5. This leads us to the ultimate issue: Whether the issue can be decided by declaratory judgment. There are two avenues to follow in reaching that decision. The first is, if the Gerdine principles apply, are there facts or circumstances in this case which necessitate a declaratory judgment? Gerdine limits the availability of declaratory relief when other relief is also available. We interpret that to mean viable alternative relief.

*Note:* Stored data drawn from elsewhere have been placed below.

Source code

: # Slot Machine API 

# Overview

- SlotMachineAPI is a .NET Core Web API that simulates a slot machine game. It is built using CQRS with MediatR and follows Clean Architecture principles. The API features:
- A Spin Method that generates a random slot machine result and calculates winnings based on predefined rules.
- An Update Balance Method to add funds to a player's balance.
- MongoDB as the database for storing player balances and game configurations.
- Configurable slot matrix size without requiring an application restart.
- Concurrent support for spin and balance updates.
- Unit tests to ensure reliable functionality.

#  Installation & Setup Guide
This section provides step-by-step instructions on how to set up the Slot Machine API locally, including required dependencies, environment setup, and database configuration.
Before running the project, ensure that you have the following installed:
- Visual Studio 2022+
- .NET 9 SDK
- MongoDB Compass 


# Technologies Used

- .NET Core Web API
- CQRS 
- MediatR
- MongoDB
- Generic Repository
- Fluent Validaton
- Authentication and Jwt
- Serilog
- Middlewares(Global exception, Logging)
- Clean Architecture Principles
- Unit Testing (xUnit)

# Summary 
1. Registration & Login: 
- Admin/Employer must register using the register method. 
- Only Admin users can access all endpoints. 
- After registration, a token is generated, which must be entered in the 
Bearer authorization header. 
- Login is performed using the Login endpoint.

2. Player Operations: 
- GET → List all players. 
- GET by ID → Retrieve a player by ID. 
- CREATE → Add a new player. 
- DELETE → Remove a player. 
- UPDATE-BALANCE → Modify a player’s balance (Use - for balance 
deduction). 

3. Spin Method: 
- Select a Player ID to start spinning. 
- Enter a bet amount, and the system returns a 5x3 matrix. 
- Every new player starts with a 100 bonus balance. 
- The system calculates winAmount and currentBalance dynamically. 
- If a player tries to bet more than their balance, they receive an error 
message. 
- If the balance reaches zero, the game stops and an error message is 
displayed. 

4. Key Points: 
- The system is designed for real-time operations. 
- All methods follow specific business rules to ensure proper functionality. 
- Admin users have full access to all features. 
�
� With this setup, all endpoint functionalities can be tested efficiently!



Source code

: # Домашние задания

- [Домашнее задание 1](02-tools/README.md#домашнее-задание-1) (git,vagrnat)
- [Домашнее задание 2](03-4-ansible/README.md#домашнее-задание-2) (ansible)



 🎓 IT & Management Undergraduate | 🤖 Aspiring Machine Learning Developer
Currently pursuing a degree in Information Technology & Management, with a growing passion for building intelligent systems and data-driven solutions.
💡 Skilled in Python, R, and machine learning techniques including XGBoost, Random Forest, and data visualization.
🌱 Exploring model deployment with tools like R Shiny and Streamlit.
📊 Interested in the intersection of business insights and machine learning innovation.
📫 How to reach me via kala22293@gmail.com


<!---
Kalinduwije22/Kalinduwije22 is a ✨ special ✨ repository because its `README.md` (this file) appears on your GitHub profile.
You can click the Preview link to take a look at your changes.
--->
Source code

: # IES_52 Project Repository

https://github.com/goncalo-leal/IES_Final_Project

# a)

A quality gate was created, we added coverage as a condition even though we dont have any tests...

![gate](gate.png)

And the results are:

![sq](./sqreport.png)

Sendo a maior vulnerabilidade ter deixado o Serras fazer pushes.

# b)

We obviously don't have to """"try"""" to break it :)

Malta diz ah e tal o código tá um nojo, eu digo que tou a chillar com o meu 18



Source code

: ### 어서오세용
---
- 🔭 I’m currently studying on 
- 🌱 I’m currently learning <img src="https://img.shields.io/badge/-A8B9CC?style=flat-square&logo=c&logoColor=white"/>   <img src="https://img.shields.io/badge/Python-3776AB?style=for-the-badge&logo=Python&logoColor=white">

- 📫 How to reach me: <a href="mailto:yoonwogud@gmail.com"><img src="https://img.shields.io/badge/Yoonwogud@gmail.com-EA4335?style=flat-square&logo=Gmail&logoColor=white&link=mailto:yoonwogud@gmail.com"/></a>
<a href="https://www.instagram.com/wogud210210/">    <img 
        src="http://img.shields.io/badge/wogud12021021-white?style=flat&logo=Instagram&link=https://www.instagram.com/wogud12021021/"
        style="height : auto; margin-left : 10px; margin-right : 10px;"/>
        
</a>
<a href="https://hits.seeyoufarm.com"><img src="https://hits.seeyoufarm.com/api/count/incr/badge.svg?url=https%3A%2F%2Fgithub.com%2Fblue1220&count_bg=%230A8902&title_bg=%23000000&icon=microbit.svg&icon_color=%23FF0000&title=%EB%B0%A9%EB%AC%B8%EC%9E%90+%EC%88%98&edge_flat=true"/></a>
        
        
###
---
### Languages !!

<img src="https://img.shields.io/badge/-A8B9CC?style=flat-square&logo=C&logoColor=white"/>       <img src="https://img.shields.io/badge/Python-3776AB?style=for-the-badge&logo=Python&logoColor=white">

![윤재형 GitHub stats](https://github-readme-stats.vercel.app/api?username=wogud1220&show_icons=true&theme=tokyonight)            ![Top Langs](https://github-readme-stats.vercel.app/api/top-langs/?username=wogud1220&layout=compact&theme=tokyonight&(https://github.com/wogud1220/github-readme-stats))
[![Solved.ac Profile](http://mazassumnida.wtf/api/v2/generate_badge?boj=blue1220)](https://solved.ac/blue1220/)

The alternative to appellant bringing this petition for declaratory judgment is to wait to be sued on the claim by appellee. The issue at bar, being a question of law, would then most likely be presented to the court in some form of pretrial motion. Resolution of the issue there would be just as determinative of the dispute between the parties as it would be here. Nevertheless, we fail to see the reason for requiring appellant to await the filing of a suit against it under the exceptional circumstances in this case. The decision in Jones v. State Farm has had the unfortunate effect of creating substantial uncertainty and insecurity in the insurance industry. Appellant, as well as other insurance companies doing business in Georgia, is being inundated with claims for retroactive benefits assertedly prescribed by Jones. In this case, as in the others, the facts have accrued and the question is now whether Jones has changed the rights of the parties with respect to those facts. Until that question is answered appellant is forced to proceed without guidance from the law. Therefore, we conclude that the Gerdine qualifications for declaratory judgment have been met.
6. The second avenue of approach to the issue is under the Declaratory Judgment Act itself.
The issue at bar is a question of law and therefore can only be decided by a court of law. A trial would serve no useful purpose because the issue is purely legal. Moreover, it is an important issue, one that needs to be decided. Therefore, we hold that the ends of justice require that the court below render the declaratory judgment prayed for.1 The decision dismissing the complaint is reversed and the case is remanded for declaratory judgment.
Judgment reversed. Sognier, J., concurs. Deen, P. J., concurs in the judgment only.
DECIDED JULY 13, 1982 —
REHEARING DENIED JULY 30, 1982
E. B. Wilkin, Jr., Richard W. Fields, Thomas S. Carlock, R. Clay Porter, for appellant.
Walter H. Burt III, William L. Swan, for appellee.
William C. Sanders, G. Conley Ingram, Oscar N. Persons, Vickie Cheek Lyall, Milton A. Carlton, J. Franklin Edenfield, amici curiae.
DEEN, Presiding Judge, concurring specially.
While concurring in the judgment of reversal, what is said in Division One of the majority opinion is well stated and prohibits us from addressing the merits of the case. It is the opinion of the writer that our whole court should consider the retrospective-prospective application and effects of Jones v. State Farm &c. Ins. Co., 156 Ga. App. 230 (274 SE2d 623) (1980), and, further, possibly reconsider
I respectfully concur in the judgment only.